As the firstborn of Nanna Ditzel’s three daughters, Dennie grew up in a creative home where both her mother and father let inspiration flow and experimentation prevail. A home with big ideas and a new way of looking at life. From 1995–2005, Nanna and Dennie worked closely together at the studio, where Dennie is still responsible for carrying on the design legacy.
“ In 1966, my mother converted our living room into a stepped arrangement where you were literally forced to lie down instead of sitting up. One of my sisters loved the different style, while I questioned why it should stand out from the other homes I knew. I was probably a little boring – ‘bourgeois’ – my mother said. ”
Dennie Ditzel, daugther of Nanna Ditzel and CEO of Nanna Ditzel Design Studio
FREDERICIA What was unique about Nanna Ditzel?
DENNIE Nanna was incredibly multi-faceted; her strength was that she did not allow herself to be limited. She was highly experimental with furniture, textiles, jewellery and crafts, using new materials and new approaches to developing things. My mother was good at reading up on things and dedicating her time to improving her skills. When she became interested in textiles as a young furniture designer, she borrowed books from the library to learn about colour theory and weaving techniques, and frequently visited weaving mills. Around the same time, she became interested in designing jewellery, so she immersed herself in that and spent many hours in goldsmiths’ workshops. She took an interest in everything – even what was not necessarily comme il faut to work with, such as jewellery, which – at a time when functionalism was in vogue – was considered unnecessary decoration without a function, which perhaps also piqued her interest – the somewhat forbidden can be a source of fascination.

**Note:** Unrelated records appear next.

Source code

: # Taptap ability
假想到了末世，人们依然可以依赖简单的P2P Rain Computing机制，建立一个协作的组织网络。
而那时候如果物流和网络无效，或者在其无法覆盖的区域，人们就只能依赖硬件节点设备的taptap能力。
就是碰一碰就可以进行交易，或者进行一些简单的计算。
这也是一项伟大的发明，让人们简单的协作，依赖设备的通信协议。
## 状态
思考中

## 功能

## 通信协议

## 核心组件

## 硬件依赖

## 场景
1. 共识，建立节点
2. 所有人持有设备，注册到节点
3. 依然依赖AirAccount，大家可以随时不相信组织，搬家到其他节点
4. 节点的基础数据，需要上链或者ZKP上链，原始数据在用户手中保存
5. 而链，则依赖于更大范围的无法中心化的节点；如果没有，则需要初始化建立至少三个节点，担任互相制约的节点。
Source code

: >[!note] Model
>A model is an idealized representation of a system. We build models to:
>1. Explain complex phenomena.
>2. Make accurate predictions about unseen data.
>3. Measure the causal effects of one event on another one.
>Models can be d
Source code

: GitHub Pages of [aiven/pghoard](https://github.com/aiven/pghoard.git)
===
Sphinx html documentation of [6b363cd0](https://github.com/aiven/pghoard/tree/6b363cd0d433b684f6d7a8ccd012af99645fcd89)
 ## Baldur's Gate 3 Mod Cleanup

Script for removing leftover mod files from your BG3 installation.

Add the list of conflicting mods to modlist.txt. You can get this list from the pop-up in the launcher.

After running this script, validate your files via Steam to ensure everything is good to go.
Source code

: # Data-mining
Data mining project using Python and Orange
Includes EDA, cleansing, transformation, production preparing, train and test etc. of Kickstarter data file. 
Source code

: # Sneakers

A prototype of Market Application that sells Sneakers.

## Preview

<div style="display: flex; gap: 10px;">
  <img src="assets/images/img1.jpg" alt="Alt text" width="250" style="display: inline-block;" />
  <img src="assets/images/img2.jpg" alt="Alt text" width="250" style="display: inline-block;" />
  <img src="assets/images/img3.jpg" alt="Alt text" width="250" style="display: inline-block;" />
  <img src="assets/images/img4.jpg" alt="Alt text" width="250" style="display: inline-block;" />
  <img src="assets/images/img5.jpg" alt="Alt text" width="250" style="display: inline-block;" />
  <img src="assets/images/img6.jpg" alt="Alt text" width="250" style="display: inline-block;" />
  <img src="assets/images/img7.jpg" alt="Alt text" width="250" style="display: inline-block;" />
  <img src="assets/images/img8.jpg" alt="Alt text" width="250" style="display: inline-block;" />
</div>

Nanna was around when there weren’t many women in the field. Some may have graduated but chose to look after children and leave pursuing a career to their husbands. Fortunately, Nanna had very modern parents who allowed her to pursue her dream of becoming a furniture designer. My parents, who met while studying at the School of Arts and Crafts, quickly found a personal and professional community. Soon after graduating, they married and set up their own design studio. Being a couple with a common interest and a common goal was undoubtedly significant to Nanna as a woman in a world where a women’s place was still somewhat considered to be in the home.
Nanna Ditzel's living room, Bagsværd 1967. From left to right: Esben Thyrring, Vita Ditzel, and Lulu Ditzel (reclining)
F Where did the inspiration come from?
D My mother and I had many conversations about inspiration and where it came from; these conversations started when I was young, and I just started to question why her pieces looked the way they did. I realised that they didn’t look like Poul Kjærholm’s angular furniture and others that were typical of the time. Nanna’s pieces were so incredibly recognisable. She was particularly inspired by nature and architecture. The animals at the zoo. The conch shells and other sea shells on the beach. She kind of absorbed it all and compressed it, and used what she thought was beautiful. An aesthetic analysis. She told me she would probably have become a sculptor if she hadn’t become a furniture architec and designer.
F Ditzel was known for experimenting and challenging conventions. Was this something you experienced at home?
D Yes, we were subject to that. In 1966, my mother converted our living room into a stepped arrangement where you were literally forced to lie down instead of sitting up. One of my sisters loved the different style, while I questioned why it should stand out from the other homes I knew. I was probably a little boring – ‘bourgeois’ – my mother said. For me, both home and mother should look like everyone else’s, whereas my sisters thought it was cool to have a mother who was always very smartly dressed, and they liked to see their home portrayed in magazines and weeklies. That may be a bit oversimplified, but yes, we lived with the experimentation and the challenges.
F What helped secure Ditzel’s position in Danish design?
D I think it was very much the drive that Nanna had; she made things happen and was able to push them over the edge. She dared to do what she wanted to do and what she devised. She wanted to eliminate formality and dared to challenge convention.
F What is your favourite object created by Nanna Ditzel?
D That would be the Trisse table. It is both incredibly versatile and recognisable, and unique. It was initially designed as children’s furniture in 1962 when Nanna was asked to design some furniture for a kindergarten. Over the years, Nanna always had them in countless variations in her home, just as I have them in my home today. Besides the Trisse table, I like the Trinidad Chair immensely, with its slotted back and constantly varying patterns. It’s a signature piece in the room and very comfortable to sit on.